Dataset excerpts
------------------------------------

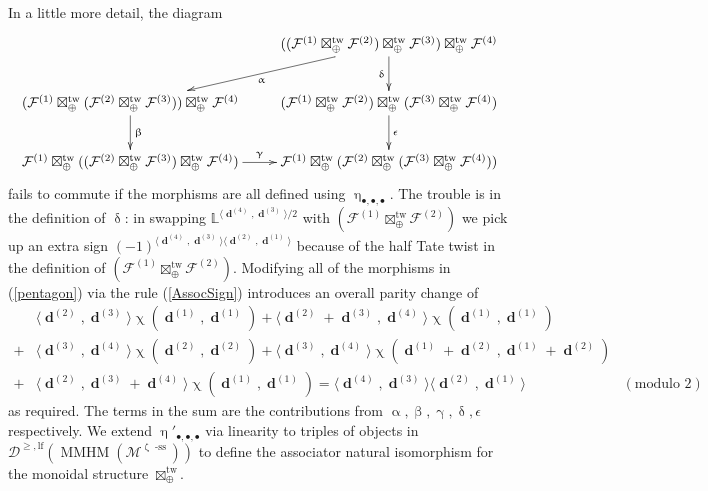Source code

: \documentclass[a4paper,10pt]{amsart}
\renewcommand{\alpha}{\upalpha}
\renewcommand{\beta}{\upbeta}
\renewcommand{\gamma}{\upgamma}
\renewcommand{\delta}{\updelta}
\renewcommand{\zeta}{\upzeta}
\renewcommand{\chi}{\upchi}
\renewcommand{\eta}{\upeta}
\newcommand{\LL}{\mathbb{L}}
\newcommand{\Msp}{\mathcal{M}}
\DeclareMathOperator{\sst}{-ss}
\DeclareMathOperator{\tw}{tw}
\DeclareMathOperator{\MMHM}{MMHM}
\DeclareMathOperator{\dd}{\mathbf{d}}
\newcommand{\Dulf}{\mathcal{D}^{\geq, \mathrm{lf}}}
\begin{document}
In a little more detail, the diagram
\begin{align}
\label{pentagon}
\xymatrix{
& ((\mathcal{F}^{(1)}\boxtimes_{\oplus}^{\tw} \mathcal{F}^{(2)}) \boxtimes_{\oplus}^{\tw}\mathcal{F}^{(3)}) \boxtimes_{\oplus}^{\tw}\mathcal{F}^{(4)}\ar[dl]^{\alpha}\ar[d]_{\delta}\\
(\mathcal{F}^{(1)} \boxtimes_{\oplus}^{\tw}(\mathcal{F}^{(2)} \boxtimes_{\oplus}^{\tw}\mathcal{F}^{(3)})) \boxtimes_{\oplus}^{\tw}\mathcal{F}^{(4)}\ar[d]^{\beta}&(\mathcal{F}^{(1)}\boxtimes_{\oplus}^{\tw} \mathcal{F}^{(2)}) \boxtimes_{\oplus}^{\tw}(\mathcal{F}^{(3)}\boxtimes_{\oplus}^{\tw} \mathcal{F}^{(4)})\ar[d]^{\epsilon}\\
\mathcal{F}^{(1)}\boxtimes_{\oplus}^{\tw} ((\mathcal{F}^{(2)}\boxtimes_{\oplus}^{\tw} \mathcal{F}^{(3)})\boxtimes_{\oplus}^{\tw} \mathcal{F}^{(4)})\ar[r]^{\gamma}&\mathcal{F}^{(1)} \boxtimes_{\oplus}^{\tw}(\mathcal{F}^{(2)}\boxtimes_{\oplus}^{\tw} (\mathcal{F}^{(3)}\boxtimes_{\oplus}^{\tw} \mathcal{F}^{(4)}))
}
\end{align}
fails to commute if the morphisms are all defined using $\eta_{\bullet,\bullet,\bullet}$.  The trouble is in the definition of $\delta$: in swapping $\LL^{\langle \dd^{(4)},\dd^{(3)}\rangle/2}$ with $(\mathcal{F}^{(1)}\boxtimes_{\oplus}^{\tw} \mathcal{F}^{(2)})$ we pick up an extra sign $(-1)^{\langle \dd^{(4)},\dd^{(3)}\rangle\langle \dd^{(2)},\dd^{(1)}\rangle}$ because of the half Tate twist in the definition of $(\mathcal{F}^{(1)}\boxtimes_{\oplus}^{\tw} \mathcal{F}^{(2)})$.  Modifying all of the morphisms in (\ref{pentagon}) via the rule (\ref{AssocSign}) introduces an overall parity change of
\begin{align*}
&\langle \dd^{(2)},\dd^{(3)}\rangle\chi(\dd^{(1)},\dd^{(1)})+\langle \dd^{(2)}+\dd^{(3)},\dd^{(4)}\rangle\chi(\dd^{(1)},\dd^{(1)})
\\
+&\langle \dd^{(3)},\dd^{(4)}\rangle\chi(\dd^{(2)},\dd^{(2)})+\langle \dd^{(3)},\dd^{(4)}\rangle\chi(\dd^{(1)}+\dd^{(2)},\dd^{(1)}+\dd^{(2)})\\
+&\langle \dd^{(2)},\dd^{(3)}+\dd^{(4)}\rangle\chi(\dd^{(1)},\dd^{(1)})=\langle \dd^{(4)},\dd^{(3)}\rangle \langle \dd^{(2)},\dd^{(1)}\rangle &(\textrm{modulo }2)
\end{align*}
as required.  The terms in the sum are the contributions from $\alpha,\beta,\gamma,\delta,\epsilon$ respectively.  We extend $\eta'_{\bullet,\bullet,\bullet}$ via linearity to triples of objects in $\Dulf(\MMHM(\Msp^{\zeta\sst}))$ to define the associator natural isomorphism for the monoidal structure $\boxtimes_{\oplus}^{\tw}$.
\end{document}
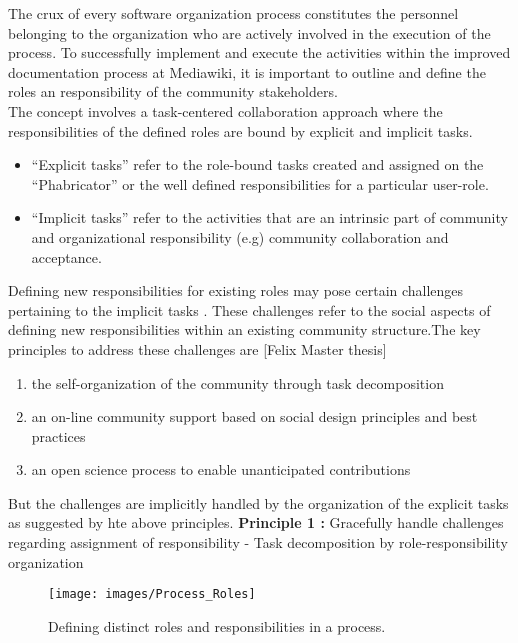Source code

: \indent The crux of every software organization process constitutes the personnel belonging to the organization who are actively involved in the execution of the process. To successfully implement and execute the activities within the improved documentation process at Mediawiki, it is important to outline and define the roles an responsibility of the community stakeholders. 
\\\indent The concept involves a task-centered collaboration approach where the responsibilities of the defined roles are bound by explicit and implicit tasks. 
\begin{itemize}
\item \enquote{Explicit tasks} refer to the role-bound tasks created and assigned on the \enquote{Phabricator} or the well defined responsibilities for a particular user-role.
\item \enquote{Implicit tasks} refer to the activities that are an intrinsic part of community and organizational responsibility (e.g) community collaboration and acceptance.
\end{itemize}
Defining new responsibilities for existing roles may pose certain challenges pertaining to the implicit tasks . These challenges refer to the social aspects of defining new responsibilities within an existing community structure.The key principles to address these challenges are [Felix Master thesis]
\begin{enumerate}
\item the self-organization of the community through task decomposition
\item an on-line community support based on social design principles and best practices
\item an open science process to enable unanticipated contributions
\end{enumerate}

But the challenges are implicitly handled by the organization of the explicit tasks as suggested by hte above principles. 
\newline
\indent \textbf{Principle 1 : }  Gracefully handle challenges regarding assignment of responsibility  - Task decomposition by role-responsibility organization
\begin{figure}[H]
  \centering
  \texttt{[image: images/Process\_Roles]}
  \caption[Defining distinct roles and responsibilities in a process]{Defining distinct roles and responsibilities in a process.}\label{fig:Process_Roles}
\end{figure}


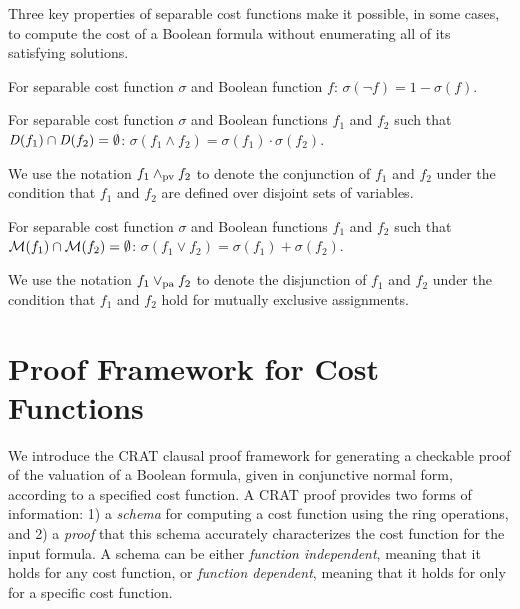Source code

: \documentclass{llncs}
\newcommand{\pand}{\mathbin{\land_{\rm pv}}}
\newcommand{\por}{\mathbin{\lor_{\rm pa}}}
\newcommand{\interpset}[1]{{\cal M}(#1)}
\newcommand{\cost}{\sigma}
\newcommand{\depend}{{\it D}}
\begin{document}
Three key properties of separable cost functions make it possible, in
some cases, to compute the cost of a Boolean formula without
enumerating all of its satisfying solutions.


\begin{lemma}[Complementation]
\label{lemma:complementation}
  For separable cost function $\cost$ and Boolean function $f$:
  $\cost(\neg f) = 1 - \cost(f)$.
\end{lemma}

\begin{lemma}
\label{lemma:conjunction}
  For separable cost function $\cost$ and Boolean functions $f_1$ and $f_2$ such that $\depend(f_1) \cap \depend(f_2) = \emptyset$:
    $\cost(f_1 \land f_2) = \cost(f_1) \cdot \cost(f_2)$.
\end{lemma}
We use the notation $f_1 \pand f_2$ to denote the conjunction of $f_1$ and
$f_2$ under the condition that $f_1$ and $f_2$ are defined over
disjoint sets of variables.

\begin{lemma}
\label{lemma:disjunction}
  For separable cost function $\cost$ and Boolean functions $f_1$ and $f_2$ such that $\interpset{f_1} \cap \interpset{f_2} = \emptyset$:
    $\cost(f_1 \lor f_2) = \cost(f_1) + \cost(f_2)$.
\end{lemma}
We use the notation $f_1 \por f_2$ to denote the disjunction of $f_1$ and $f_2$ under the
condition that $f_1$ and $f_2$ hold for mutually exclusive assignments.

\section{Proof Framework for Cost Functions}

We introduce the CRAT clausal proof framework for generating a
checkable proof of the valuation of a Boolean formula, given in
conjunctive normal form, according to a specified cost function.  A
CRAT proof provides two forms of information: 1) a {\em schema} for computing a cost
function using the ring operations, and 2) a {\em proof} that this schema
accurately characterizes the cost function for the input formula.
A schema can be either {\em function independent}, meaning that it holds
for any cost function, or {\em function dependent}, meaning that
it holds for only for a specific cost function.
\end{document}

------------------------------------

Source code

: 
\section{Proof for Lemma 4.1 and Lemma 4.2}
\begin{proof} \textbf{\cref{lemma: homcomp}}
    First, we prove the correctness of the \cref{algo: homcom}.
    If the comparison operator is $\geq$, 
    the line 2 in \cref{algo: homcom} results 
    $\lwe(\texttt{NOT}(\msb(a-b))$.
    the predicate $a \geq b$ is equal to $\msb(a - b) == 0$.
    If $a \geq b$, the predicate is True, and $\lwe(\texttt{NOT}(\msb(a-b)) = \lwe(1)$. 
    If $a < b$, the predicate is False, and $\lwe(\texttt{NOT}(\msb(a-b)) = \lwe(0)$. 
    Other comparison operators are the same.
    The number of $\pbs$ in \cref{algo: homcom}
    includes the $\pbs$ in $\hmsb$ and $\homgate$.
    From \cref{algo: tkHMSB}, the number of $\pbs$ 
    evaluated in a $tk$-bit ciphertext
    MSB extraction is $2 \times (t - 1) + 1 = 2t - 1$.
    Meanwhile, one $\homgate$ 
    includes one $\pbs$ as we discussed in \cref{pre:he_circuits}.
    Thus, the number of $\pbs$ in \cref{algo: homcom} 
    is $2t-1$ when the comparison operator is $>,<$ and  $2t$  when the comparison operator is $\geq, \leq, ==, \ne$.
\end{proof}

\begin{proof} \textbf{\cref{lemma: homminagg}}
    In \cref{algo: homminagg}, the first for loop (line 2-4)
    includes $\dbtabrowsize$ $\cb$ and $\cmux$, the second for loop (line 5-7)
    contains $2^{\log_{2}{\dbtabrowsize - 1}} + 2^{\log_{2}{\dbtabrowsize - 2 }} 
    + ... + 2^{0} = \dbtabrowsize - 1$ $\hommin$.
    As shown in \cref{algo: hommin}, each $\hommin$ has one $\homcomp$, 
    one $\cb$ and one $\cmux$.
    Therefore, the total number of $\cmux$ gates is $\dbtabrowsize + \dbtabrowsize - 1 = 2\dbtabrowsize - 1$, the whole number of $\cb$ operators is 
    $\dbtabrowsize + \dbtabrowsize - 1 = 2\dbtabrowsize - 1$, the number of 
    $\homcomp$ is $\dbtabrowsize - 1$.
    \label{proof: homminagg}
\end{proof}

------------------------------------

* EXERCISE *
Produce only the lines from the line containing "condition that $f_1$ and $f_2$ hold" through the line containing "function using the", inclusive of both, exactly as they stand in the entries above.

* RESPONSE BELOW *
condition that $f_1$ and $f_2$ hold for mutually exclusive assignments.

\section{Proof Framework for Cost Functions}

We introduce the CRAT clausal proof framework for generating a
checkable proof of the valuation of a Boolean formula, given in
conjunctive normal form, according to a specified cost function.  A
CRAT proof provides two forms of information: 1) a {\em schema} for computing a cost
function using the ring operations, and 2) a {\em proof} that this schema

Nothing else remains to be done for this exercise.